When did I say that? I said OS X licensing is generally far cheaper than Windows and with generally equivalent or even better functionality. That is absolutely true. I said that whether it is advantageous to switch depends on each specific case, also true. If, with an honest evaluation, it won't work for you, then fine.
You are the one who has been trying to lock the general concept down to specific cases where it may not work to try to disprove the general truth -- that OS X is a better value than Windows.
You’ve made claims about it’s cost in a business environment as being “generally true” that don’t appear to have ever been tested, and seem questionable once you start scaling the deoployment beyond a small-to-medium sized business. Somehow holding up your experiences in small scale deployments as proof of Mac’s general superiority to Windows in a business environment seems to be more of a reach than I’m willing to buy.
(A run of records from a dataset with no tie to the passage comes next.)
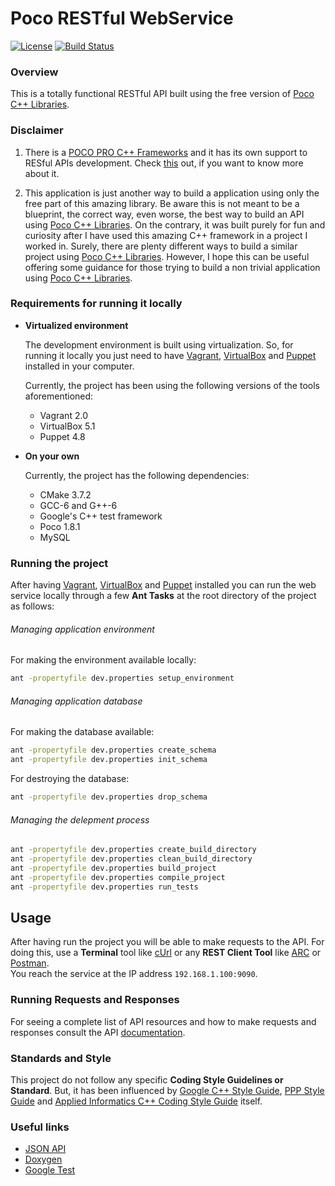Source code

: # Poco RESTful WebService

[![License](https://img.shields.io/badge/License-Apache%202.0-blue.svg)](LICENSE.md)
[![Build Status](https://travis-ci.org/edson-a-soares/poco_restful_webservice.svg?branch=master)](https://travis-ci.org/edson-a-soares/poco_restful_webservice)

### Overview 

This is a totally functional RESTful API built using the free version of [Poco C++ Libraries](https://pocoproject.org).

### Disclaimer

1. There is a [POCO PRO C++ Frameworks](https://www.appinf.com/index.html) and it has its own support to RESful APIs development. Check [this]() out, if you want to know more about it. 

2. This application is just another way to build a application using only the free part of this amazing library. Be aware this is not meant to be a blueprint, the correct way, even worse, the best way to build an API using [Poco C++ Libraries](https://pocoproject.org). On the contrary, it was built purely for fun and curiosity after I have used this amazing C++ framework in a project I worked in. Surely, there are plenty different ways to build a similar project using [Poco C++ Libraries](https://pocoproject.org). However, I hope this can be useful offering some guidance for those trying to build a non trivial application using [Poco C++ Libraries](https://pocoproject.org).
 
### Requirements for running it locally

* **Virtualized environment**

	The development environment is built using virtualization. So, for running it locally you just need to have [Vagrant](https://www.vagrantup.com/docs/installation), [VirtualBox](https://www.virtualbox.org) and [Puppet](https://docs.puppet.com/puppet/3.8/install_debian_ubuntu.html) installed in your computer. 

	Currently, the project has been using the following versions of the tools aforementioned:

	- Vagrant 2.0
	- VirtualBox 5.1
	- Puppet 4.8

* **On your own**

	Currently, the project has the following dependencies:

	- CMake 3.7.2
	- GCC-6 and G++-6
	- Google's C++ test framework
	- Poco 1.8.1
	- MySQL

### Running the project

After having [Vagrant](https://www.vagrantup.com/docs/installation), [VirtualBox](https://www.virtualbox.org) and [Puppet](https://docs.puppet.com/puppet/3.8/install_debian_ubuntu.html) installed you can run the web service locally through a few **Ant Tasks** at the root directory of the project as follows:

###### Managing application environment
  
For making the environment available locally:
  
```bash
ant -propertyfile dev.properties setup_environment
```
  
###### Managing application database 

For making the database available:

```bash
ant -propertyfile dev.properties create_schema
ant -propertyfile dev.properties init_schema
```

For destroying the database:

```bash
ant -propertyfile dev.properties drop_schema
```

###### Managing the delepment process
  
```bash
ant -propertyfile dev.properties create_build_directory
ant -propertyfile dev.properties clean_build_directory
ant -propertyfile dev.properties build_project
ant -propertyfile dev.properties compile_project
ant -propertyfile dev.properties run_tests
```

## Usage

After having run the project you will be able to make requests to the API. 
For doing this, use a **Terminal** tool like [cUrl](https://curl.haxx.se) or any **REST Client Tool** like [ARC](https://chrome.google.com/webstore/detail/advanced-rest-client/hgmloofddffdnphfgcellkdfbfbjeloo) or [Postman](https://www.getpostman.com).   
You reach the service at the IP address `192.168.1.100:9090`.

### Running Requests and Responses

For seeing a complete list of API resources and how to make requests and responses consult the API [documentation](docs/api/ReferenceGuide.md).

### Standards and Style

This project do not follow any specific **Coding Style Guidelines or Standard**. But, it has been influenced by [Google C++ Style Guide](https://google.github.io/styleguide/cppguide.html), 
[PPP Style Guide](http://www.stroustrup.com/Programming/PPP-style-rev3.pdf) and [Applied Informatics C++ Coding Style Guide](https://www.appinf.com/download/CppCodingStyleGuide.pdf) itself.  

### Useful links

* [JSON API](http://jsonapi.org)
* [Doxygen](http://www.stack.nl/~dimitri/doxygen/manual/index.html)
* [Google Test](https://github.com/google/googletest/blob/master/googletest/docs/Primer.md)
If Apple has been able to sell these things as clusters for supercomputer applications, that's great but I remember reading about some university research project that built one of the ten largest supercomputers in the world out of a bunch of PS2's.
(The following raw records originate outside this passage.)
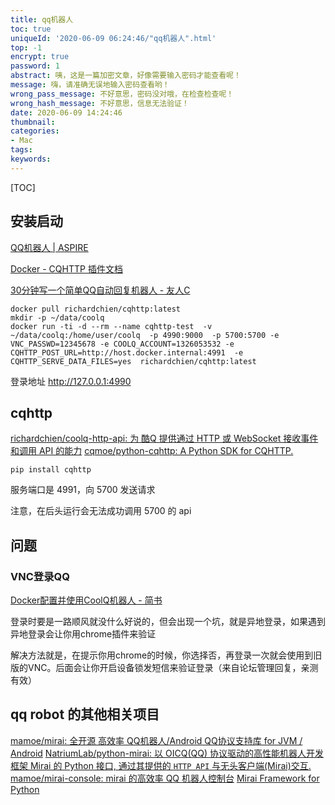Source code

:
 ```yaml
---
title: qq机器人
toc: true
uniqueId: '2020-06-09 06:24:46/"qq机器人".html'
top: -1
encrypt: true
password: 1
abstract: 咦，这是一篇加密文章，好像需要输入密码才能查看呢！
message: 嗨，请准确无误地输入密码查看哟！
wrong_pass_message: 不好意思，密码没对哦，在检查检查呢！
wrong_hash_message: 不好意思，信息无法验证！
date: 2020-06-09 14:24:46
thumbnail:
categories:
- Mac
tags:
keywords:
---
```



[TOC]

<!--more-->

## 安装启动

[QQ机器人 | ASPIRE](https://ixyzero.com/blog/archives/4463.html)

[Docker - CQHTTP 插件文档](https://cqhttp.cc/docs/4.15/#/Docker)

[30分钟写一个简单QQ自动回复机器人 - 友人C](https://www.ihewro.com/archives/979/comment-page-1)

```shell
docker pull richardchien/cqhttp:latest
mkdir -p ~/data/coolq
docker run -ti -d --rm --name cqhttp-test  -v ~/data/coolq:/home/user/coolq  -p 4990:9000  -p 5700:5700 -e VNC_PASSWD=12345678 -e COOLQ_ACCOUNT=1326053532 -e CQHTTP_POST_URL=http://host.docker.internal:4991  -e CQHTTP_SERVE_DATA_FILES=yes  richardchien/cqhttp:latest
```

登录地址 http://127.0.0.1:4990



## cqhttp

[richardchien/coolq-http-api: 为 酷Q 提供通过 HTTP 或 WebSocket 接收事件和调用 API 的能力](https://github.com/richardchien/coolq-http-api)
[cqmoe/python-cqhttp: A Python SDK for CQHTTP.](https://github.com/cqmoe/python-cqhttp)

```shell
pip install cqhttp
```

服务端口是 4991，向 5700 发送请求

注意，在后头运行会无法成功调用 5700 的 api



## 问题

### VNC登录QQ

[Docker配置并使用CoolQ机器人 - 简书](https://www.jianshu.com/p/baa747a54d5e)

登录时要是一路顺风就没什么好说的，但会出现一个坑，就是异地登录，如果遇到异地登录会让你用chrome插件来验证

解决方法就是，在提示你用chrome的时候，你选择否，再登录一次就会使用到旧版的VNC。后面会让你开启设备锁发短信来验证登录（来自论坛管理回复，亲测有效）





## qq robot 的其他相关项目

[mamoe/mirai: 全开源 高效率 QQ机器人/Android QQ协议支持库 for JVM / Android](https://github.com/mamoe/mirai)
[NatriumLab/python-mirai: 以 OICQ(QQ) 协议驱动的高性能机器人开发框架 Mirai 的 Python 接口, 通过其提供的 `HTTP API` 与无头客户端(Mirai)交互.](https://github.com/NatriumLab/python-mirai)
[mamoe/mirai-console: mirai 的高效率 QQ 机器人控制台](https://github.com/mamoe/mirai-console)
[Mirai Framework for Python](https://mirai-py.originpages.com/)
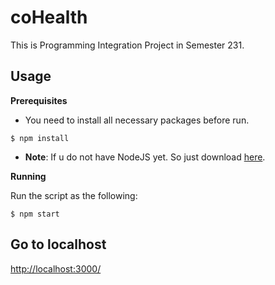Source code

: # coHealth

This is Programming Integration Project in Semester 231.

## Usage

**Prerequisites**

- You need to install all necessary packages before run.

```
$ npm install
```

- **Note**: If u do not have NodeJS yet. So just download [here](https://nodejs.org/en/download/).

**Running**

Run the script as the following:

```
$ npm start
```

## Go to localhost

[http://localhost:3000/](http://localhost:3000/)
It's been touted that it now runs on Intel processors. Normally this is a huge selling point for an operating system because it means that you have the widest possible range of hardware platforms to run it on. But if it's got to be an Intel processor you can only get from Apple, I don't see that it matters whether it's Intel, Motorola, or something they build in house. Choosing to use that OS means you're locked into that hardware vendor and that can get to be a costly position for any company to get themselves into. I'll grant you it insures compatibility and gives them the ability to tweak the OS to the maximum capability of the hardware, but there are consequences to letting software lock you into a hardware vendor that have to be considered.